Trees swayed. A spider skittered backward over the lens, and I noted the way Max flinched at the close-up underside of its abdomen. Moments passed before my truck drove backward and stalled beside my gate.
“Okay.” I held a hand over his shoulder. “It was around here that I came back from chasing him.”
Max nodded, continuing to the point where I had come out of the house. Then, he played the footage.
The three of us watched my preoccupied walk from the house to the truck. We watched as I flipped through the keys on the ring in my pocket. And we watched as I looked up, an expression of wide-eyed alarm blanketing my face.
“See, that's where I saw him,” I said, pointing at the screen.
Max nodded slowly, still watching intently, his hands folded on the desk.
But then the image scrambled, and a cloud of static covered the footage for a second before it cut to me running back to the truck.
“What the fuck?” I muttered breathlessly, my hand dropping to the back of Max's chair.
“Shit,” Max grumbled, leaning forward and clicking around. “Sometimes, it does this. Hold on.”
But no amount of clicking could recover the missing segment of film. There was no fall against the truck. No shouting. No break into a run.
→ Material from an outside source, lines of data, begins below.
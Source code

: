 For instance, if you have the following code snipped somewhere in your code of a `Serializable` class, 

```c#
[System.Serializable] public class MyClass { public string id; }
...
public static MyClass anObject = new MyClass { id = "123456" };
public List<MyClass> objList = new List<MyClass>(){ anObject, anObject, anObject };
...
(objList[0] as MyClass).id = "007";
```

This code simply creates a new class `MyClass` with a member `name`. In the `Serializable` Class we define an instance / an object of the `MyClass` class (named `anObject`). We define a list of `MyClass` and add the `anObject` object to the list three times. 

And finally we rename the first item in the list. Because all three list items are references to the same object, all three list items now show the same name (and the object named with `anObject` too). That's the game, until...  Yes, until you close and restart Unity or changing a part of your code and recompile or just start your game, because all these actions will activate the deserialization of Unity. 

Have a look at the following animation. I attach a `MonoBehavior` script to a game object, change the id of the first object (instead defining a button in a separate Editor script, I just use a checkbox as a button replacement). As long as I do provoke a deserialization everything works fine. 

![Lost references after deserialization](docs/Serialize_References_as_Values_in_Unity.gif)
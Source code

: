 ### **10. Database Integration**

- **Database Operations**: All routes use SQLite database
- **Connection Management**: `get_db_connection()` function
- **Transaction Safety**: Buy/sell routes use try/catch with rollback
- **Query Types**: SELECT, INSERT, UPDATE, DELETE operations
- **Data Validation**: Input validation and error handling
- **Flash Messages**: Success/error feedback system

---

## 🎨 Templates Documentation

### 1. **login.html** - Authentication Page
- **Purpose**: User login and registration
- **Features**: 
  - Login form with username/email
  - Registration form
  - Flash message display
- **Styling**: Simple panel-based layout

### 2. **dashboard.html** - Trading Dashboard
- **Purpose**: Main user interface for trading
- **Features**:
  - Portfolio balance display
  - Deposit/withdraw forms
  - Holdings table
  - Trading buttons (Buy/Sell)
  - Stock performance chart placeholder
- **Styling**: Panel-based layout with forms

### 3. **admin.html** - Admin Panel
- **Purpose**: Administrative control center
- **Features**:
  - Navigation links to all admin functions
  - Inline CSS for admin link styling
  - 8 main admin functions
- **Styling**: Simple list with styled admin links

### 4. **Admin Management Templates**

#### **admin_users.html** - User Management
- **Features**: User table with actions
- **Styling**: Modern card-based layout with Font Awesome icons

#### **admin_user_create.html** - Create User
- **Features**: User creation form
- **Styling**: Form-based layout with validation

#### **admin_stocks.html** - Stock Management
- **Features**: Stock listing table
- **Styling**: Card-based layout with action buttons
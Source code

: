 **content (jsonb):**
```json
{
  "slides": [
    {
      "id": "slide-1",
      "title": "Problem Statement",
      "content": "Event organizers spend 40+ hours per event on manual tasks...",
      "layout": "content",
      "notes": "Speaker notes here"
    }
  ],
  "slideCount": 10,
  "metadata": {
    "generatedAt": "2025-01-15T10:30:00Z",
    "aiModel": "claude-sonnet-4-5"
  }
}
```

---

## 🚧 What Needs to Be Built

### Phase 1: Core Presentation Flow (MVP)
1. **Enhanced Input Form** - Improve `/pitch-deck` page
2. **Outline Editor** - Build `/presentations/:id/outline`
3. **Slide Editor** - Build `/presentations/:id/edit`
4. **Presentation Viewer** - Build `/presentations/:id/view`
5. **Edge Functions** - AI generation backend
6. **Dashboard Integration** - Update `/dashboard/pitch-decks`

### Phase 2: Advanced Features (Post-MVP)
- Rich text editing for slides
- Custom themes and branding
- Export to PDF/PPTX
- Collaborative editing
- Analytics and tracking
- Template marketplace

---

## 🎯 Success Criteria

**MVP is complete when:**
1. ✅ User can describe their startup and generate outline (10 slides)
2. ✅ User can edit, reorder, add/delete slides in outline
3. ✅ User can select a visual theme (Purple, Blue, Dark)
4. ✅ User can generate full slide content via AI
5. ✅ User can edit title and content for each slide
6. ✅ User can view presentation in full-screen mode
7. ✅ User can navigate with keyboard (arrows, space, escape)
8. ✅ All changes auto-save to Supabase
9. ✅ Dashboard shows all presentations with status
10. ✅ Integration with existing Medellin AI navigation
It was as if it’d all never happened, apart from the sore spot on my knee from where it had made impact.
“There's no other camera?” I asked, my blood boiling to the temperature of lava.
Max's exhalation was long as he began clicking around the screen. “I could check a few others, but this is the only one pointed directly at the house.”
“Maybe he ran past another one,” Stormy offered, speaking for the first time since we'd gotten out of the truck.
“Honestly, I doubt it,” Max admitted with a helpless shrug. “For a property this large, you'd expect more cameras around the place, but I guess they never saw a reason for—”
“What's that?” I pointed at a blur on one of the tiled screens laid out across his monitor.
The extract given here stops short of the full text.